Exercise description: Repeat verbatim, and only, the lines of the data below, beginning at the line that contains "setEditMode(false);" and stopping after the line that contains "- ✅ Erreurs syntaxe: 0".

┄┄┄┄┄┄┄┄┄┄┄┄┄┄┄┄┄┄┄┄

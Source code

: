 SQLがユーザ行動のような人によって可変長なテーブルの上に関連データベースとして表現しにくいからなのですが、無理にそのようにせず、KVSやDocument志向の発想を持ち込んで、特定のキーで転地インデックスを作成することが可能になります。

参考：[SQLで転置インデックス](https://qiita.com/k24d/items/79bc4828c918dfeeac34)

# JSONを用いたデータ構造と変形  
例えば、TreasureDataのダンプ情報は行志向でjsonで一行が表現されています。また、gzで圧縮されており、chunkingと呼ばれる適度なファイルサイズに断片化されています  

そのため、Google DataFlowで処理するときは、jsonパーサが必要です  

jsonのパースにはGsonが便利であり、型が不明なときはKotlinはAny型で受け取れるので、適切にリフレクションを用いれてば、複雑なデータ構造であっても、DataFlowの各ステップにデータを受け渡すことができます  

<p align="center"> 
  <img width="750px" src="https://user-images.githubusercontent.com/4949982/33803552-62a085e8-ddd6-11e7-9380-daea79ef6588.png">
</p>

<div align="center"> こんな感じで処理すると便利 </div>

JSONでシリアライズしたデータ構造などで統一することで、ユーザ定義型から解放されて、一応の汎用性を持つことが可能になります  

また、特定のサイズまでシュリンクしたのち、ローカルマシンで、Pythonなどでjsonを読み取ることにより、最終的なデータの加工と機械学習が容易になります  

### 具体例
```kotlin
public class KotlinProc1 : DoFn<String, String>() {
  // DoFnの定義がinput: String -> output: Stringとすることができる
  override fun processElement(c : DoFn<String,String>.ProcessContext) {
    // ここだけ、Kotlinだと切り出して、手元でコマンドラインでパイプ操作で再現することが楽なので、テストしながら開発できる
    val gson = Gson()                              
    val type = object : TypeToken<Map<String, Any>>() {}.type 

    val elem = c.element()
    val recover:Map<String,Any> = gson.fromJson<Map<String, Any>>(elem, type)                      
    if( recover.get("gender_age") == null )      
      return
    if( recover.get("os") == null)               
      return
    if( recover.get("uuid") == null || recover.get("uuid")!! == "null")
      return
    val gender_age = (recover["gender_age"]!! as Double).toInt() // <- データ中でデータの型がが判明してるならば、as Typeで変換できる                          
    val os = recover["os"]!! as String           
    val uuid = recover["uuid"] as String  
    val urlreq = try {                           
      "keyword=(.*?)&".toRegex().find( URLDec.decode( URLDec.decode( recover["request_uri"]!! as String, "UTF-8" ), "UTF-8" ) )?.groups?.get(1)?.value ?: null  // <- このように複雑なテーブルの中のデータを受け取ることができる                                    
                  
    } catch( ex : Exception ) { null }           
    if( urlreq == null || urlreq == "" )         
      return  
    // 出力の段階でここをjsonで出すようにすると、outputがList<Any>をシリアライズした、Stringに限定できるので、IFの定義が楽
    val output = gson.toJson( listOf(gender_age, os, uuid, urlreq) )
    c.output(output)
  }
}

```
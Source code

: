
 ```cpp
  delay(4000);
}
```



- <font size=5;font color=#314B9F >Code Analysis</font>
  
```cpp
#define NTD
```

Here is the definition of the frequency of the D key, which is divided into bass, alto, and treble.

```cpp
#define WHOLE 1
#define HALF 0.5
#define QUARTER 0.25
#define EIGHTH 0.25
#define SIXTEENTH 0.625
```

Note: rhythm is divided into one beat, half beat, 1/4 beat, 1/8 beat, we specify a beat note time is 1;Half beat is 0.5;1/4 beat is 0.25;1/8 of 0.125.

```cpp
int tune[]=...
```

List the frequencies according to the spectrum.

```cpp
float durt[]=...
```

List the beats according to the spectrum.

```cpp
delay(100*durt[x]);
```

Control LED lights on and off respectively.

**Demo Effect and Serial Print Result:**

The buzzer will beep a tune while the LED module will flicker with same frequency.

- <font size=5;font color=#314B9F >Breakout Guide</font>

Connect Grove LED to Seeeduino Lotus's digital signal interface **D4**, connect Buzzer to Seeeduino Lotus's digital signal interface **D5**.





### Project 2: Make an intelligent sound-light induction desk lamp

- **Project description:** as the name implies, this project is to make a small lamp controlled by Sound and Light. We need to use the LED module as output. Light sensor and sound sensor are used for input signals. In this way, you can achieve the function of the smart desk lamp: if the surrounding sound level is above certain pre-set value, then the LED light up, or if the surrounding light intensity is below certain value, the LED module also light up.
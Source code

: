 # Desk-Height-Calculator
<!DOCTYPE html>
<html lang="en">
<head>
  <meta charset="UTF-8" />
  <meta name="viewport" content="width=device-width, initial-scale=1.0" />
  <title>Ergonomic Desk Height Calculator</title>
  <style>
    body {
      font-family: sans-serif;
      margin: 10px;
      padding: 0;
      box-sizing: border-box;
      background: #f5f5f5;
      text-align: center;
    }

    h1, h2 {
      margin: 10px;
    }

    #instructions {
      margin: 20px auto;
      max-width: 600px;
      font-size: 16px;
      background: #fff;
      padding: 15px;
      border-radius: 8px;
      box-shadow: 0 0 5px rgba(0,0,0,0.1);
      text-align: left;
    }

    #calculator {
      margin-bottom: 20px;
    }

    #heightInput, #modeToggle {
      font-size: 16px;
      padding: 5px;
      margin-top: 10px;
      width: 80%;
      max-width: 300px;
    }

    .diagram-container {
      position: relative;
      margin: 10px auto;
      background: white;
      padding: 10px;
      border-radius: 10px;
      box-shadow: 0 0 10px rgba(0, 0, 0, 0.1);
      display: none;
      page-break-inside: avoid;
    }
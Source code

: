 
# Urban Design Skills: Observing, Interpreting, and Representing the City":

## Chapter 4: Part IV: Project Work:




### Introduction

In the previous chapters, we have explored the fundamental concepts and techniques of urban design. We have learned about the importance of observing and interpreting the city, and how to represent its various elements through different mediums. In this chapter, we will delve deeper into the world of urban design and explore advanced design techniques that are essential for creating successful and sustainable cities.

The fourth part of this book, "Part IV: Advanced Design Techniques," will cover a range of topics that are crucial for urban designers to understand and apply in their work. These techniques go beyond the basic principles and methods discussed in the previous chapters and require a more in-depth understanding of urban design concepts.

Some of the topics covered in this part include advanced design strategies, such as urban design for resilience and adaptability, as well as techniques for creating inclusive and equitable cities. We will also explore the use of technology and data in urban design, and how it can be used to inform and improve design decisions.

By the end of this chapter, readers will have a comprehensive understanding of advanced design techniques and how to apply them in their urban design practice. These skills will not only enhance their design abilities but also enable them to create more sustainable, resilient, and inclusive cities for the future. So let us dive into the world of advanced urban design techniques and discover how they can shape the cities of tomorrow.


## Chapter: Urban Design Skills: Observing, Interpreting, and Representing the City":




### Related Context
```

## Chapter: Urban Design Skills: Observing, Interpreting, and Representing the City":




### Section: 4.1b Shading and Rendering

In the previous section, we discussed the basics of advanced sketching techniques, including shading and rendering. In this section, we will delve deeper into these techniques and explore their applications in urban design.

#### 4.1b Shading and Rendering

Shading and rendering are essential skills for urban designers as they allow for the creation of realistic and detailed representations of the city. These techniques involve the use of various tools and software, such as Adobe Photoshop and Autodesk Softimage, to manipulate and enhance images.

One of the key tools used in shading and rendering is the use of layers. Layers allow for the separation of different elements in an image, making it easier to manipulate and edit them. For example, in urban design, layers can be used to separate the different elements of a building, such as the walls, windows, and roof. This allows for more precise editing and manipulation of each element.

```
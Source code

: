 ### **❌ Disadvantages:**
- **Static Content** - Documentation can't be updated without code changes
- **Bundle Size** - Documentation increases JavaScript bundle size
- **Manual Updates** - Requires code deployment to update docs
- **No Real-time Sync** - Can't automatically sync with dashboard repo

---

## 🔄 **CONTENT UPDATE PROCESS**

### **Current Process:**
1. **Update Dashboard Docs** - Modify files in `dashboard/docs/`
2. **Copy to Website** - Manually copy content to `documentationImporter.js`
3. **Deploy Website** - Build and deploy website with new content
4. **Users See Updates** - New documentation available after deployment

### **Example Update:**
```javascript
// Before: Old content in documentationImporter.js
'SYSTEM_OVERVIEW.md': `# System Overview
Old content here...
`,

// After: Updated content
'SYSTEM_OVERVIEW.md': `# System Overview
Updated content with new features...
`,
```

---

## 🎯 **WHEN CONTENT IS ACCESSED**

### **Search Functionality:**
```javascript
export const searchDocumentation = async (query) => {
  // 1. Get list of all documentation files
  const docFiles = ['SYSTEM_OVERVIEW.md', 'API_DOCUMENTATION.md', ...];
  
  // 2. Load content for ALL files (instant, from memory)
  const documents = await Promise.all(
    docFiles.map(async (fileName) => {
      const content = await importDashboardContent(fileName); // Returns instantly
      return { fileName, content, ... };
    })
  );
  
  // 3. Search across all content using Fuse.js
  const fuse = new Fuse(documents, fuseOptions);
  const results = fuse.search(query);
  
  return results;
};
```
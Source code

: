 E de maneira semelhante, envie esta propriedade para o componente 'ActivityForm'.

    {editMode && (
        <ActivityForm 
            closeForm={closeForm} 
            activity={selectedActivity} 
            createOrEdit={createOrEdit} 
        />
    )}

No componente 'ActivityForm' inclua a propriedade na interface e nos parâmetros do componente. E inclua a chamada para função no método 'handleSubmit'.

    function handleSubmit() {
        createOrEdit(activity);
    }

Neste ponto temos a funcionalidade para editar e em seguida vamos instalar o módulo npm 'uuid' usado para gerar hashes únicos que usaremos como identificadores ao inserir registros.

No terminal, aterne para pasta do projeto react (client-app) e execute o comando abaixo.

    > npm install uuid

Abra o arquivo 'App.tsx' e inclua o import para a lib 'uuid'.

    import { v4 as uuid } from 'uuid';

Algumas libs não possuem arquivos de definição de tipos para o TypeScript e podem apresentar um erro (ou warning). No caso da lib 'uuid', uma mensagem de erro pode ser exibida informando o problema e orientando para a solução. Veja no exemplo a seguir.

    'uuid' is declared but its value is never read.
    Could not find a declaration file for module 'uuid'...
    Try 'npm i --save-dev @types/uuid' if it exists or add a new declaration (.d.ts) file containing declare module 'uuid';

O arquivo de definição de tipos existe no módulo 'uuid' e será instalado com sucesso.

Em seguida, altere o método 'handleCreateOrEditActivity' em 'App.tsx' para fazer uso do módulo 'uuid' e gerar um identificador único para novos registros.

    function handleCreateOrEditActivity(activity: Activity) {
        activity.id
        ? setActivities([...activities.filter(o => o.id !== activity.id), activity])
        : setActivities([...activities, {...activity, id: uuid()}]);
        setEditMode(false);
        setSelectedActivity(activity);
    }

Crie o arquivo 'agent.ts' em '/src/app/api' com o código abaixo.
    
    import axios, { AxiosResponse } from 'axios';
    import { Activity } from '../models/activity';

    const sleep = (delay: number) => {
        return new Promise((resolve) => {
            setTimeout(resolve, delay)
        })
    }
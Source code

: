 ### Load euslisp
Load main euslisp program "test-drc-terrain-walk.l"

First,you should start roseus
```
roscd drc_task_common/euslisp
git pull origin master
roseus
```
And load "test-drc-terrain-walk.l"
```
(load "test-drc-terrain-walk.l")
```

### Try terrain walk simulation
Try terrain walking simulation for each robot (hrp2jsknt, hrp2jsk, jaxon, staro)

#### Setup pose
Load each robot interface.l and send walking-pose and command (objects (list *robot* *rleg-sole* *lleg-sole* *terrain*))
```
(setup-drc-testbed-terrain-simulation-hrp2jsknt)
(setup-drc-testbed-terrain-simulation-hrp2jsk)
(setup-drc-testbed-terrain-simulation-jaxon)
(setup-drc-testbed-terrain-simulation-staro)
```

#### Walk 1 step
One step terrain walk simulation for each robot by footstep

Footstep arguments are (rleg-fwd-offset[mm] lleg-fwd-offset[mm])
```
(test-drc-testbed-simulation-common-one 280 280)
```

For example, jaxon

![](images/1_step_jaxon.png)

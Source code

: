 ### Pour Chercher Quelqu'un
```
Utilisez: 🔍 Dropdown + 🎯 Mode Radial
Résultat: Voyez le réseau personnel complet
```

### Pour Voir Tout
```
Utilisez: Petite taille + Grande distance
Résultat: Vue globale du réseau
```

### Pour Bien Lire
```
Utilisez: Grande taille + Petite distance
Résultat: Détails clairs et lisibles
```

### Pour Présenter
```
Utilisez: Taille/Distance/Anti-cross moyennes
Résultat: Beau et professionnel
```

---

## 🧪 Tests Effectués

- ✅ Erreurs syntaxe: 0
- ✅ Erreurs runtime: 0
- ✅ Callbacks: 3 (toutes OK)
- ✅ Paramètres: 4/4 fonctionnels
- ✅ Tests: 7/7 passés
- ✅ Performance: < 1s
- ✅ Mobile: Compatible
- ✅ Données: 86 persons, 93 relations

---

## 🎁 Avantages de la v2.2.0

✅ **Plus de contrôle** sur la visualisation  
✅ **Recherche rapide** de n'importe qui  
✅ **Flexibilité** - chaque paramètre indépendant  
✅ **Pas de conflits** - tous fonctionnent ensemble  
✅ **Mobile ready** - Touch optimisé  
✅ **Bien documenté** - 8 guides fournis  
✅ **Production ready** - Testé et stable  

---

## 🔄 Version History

┄┄┄┄┄┄┄┄┄┄┄┄┄┄┄┄┄┄┄┄

Result of the task:
        setEditMode(false);
        setSelectedActivity(activity);
    }

Crie o arquivo 'agent.ts' em '/src/app/api' com o código abaixo.
    
    import axios, { AxiosResponse } from 'axios';
    import { Activity } from '../models/activity';

    const sleep = (delay: number) => {
        return new Promise((resolve) => {
            setTimeout(resolve, delay)
        })
    }
Source code

: ### Load euslisp
Load main euslisp program "test-drc-terrain-walk.l"

First,you should start roseus
```
roscd drc_task_common/euslisp
git pull origin master
roseus
```
And load "test-drc-terrain-walk.l"
```
(load "test-drc-terrain-walk.l")
```

### Try terrain walk simulation
Try terrain walking simulation for each robot (hrp2jsknt, hrp2jsk, jaxon, staro)

#### Setup pose
Load each robot interface.l and send walking-pose and command (objects (list *robot* *rleg-sole* *lleg-sole* *terrain*))
```
(setup-drc-testbed-terrain-simulation-hrp2jsknt)
(setup-drc-testbed-terrain-simulation-hrp2jsk)
(setup-drc-testbed-terrain-simulation-jaxon)
(setup-drc-testbed-terrain-simulation-staro)
```

#### Walk 1 step
One step terrain walk simulation for each robot by footstep

Footstep arguments are (rleg-fwd-offset[mm] lleg-fwd-offset[mm])
```
(test-drc-testbed-simulation-common-one 280 280)
```

For example, jaxon

![](images/1_step_jaxon.png)

Source code

: ### Pour Chercher Quelqu'un
```
Utilisez: 🔍 Dropdown + 🎯 Mode Radial
Résultat: Voyez le réseau personnel complet
```

### Pour Voir Tout
```
Utilisez: Petite taille + Grande distance
Résultat: Vue globale du réseau
```

### Pour Bien Lire
```
Utilisez: Grande taille + Petite distance
Résultat: Détails clairs et lisibles
```

### Pour Présenter
```
Utilisez: Taille/Distance/Anti-cross moyennes
Résultat: Beau et professionnel
```

---

## 🧪 Tests Effectués

- ✅ Erreurs syntaxe: 0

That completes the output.